▸ ACTION ITEM:
Below are records; count the lines that contain "Predicates" and state only that count.

▸ DATA SUPPLIED:
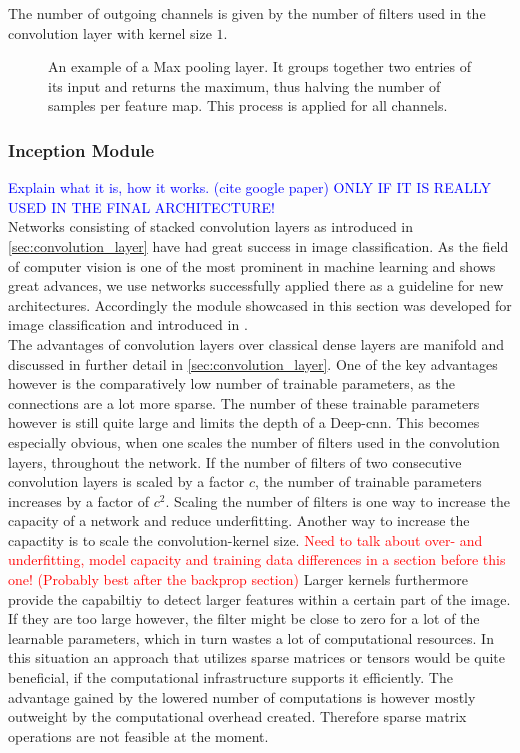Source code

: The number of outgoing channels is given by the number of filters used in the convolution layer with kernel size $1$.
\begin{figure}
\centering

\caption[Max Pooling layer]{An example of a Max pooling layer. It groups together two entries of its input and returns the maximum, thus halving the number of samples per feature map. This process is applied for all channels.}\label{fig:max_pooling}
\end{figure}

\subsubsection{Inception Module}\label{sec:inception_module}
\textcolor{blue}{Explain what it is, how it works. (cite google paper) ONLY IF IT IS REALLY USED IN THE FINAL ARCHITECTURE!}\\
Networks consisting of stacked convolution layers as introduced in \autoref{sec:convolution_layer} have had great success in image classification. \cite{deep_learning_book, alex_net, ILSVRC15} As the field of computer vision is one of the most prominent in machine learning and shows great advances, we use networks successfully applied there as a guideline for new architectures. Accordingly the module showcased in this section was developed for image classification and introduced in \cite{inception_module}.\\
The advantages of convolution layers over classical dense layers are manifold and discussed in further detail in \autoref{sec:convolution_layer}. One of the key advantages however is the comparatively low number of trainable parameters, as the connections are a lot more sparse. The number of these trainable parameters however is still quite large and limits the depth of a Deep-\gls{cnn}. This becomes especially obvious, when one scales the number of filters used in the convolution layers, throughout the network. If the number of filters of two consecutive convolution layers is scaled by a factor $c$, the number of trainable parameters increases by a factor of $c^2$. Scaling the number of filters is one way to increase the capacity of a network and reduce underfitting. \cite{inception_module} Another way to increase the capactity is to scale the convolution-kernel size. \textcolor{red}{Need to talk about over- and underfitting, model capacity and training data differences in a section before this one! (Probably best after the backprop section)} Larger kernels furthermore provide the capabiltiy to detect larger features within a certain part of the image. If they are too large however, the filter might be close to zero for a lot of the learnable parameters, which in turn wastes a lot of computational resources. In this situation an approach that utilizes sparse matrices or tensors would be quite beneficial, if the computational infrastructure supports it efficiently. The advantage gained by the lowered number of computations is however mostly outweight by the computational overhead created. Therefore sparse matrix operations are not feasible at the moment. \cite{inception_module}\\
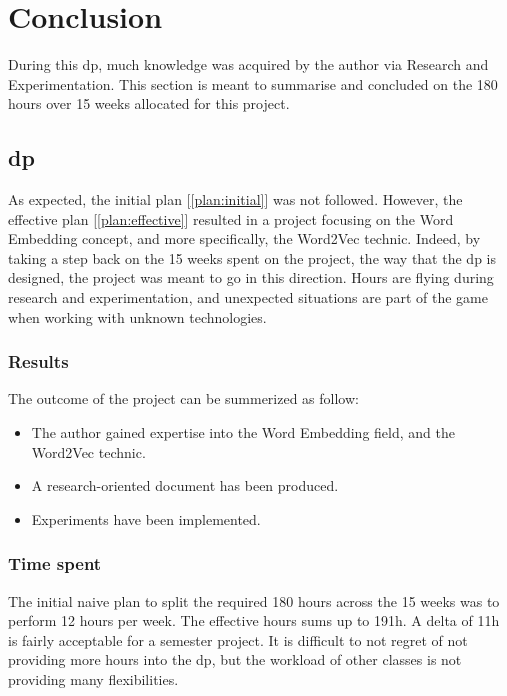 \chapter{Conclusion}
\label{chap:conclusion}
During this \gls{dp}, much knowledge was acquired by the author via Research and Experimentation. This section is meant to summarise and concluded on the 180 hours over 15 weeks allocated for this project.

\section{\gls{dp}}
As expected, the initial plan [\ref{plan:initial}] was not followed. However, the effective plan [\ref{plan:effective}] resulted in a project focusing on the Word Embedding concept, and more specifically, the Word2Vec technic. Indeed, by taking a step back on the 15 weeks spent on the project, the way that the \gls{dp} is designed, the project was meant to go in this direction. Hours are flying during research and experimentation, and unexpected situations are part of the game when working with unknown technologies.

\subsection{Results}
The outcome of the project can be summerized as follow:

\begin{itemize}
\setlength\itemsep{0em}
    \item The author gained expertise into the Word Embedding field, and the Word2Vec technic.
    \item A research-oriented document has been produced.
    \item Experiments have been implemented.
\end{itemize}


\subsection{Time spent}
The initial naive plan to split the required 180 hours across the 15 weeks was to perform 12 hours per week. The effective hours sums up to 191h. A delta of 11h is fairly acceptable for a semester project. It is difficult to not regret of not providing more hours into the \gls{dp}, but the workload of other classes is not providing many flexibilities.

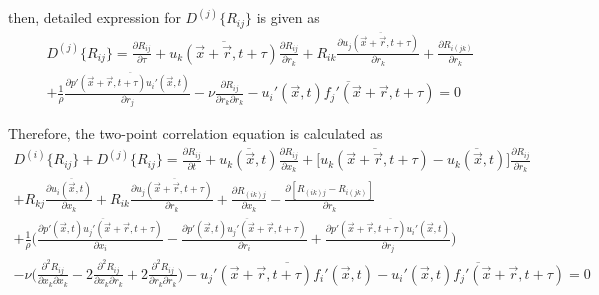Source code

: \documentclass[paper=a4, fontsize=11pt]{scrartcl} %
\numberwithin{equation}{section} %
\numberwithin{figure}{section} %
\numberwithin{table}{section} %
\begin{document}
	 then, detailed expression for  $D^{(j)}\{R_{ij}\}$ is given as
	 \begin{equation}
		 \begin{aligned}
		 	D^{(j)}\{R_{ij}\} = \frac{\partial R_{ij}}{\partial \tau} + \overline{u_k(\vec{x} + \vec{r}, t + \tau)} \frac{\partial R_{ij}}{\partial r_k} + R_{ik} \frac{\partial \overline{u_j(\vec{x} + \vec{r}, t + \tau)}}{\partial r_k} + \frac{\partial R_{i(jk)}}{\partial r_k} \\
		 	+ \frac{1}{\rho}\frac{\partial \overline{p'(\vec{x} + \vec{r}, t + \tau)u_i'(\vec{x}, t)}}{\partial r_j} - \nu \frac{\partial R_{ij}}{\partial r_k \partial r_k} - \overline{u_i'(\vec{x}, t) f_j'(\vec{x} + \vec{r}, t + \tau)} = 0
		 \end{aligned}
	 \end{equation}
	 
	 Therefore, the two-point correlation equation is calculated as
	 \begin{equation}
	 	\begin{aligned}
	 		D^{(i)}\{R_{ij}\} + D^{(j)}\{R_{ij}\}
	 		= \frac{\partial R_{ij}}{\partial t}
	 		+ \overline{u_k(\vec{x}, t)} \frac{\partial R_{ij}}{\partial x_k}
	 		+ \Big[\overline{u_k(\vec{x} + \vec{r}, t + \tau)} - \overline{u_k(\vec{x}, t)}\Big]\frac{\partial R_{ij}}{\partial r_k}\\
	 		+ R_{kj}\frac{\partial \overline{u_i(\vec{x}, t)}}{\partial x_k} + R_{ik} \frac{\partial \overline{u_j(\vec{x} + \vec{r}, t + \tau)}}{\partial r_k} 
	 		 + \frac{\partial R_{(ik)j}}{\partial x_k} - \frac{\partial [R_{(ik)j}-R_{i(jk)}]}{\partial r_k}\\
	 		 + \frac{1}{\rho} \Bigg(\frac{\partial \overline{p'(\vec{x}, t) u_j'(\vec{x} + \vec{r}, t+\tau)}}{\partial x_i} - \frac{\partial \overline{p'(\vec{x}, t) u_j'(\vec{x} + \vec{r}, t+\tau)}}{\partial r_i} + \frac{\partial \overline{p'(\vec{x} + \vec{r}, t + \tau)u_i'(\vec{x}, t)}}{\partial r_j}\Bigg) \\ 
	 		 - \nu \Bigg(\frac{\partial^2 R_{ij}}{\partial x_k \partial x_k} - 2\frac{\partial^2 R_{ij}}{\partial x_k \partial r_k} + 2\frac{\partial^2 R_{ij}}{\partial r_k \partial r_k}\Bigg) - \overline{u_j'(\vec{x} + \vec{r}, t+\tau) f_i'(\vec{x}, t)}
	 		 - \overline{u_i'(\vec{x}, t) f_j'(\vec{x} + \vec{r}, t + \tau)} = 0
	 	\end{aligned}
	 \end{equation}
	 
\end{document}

---

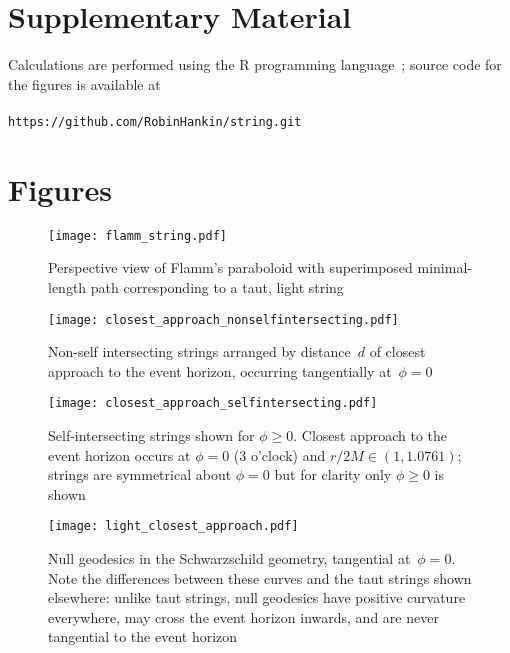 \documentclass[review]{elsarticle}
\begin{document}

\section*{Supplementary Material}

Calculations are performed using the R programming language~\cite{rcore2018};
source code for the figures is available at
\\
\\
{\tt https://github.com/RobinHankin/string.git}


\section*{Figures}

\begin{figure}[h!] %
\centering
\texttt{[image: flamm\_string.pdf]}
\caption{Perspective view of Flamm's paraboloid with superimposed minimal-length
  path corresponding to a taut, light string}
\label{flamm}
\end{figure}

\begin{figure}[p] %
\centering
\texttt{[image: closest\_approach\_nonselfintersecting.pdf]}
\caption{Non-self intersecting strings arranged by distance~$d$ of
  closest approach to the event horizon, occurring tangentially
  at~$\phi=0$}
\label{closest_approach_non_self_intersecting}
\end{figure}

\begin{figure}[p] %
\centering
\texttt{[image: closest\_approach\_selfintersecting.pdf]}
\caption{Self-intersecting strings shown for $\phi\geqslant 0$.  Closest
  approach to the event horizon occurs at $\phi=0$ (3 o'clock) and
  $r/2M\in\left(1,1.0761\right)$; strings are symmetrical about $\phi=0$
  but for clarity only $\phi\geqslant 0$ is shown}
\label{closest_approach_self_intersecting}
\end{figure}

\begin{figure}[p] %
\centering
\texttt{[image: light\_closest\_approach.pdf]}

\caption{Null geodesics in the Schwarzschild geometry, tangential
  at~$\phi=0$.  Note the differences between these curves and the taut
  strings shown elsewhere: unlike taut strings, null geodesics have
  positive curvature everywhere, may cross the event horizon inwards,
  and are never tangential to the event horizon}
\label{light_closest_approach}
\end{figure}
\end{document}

* * *

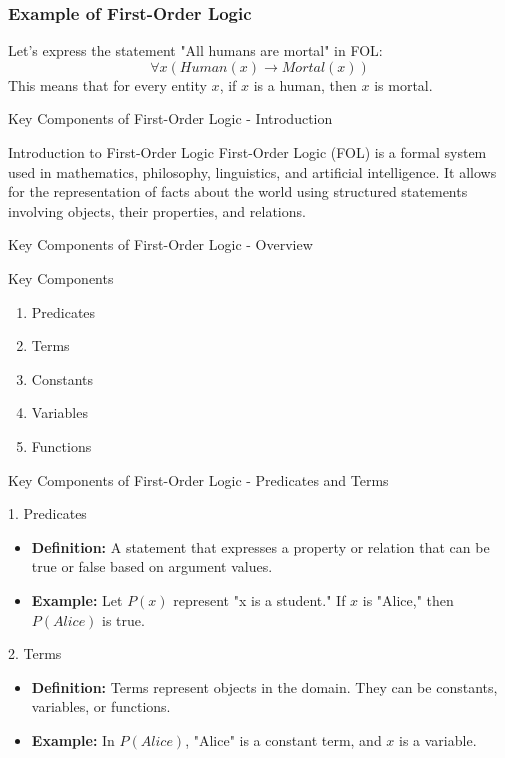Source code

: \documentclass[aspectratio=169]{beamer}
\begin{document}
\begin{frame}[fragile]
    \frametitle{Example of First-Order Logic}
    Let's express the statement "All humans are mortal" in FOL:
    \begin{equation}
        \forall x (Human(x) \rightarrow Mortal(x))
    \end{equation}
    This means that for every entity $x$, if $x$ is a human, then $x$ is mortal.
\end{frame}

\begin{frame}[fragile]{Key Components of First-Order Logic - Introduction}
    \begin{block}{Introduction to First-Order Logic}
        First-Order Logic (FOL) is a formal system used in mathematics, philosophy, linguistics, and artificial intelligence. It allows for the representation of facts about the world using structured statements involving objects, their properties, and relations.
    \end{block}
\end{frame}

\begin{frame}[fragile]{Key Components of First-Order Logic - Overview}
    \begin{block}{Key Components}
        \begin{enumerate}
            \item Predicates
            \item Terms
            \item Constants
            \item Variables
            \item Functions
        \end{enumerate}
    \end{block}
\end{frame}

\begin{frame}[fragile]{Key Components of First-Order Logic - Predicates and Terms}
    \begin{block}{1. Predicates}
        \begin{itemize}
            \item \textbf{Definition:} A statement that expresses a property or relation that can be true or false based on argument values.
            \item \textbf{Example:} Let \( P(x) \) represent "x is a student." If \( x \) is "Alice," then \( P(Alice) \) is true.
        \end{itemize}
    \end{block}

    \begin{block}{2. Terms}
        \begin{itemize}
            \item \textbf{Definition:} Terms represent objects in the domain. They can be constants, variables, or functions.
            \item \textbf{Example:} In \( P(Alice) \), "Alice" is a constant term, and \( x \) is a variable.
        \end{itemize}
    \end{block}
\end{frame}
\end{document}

▸ SOLVED EXERCISE:
3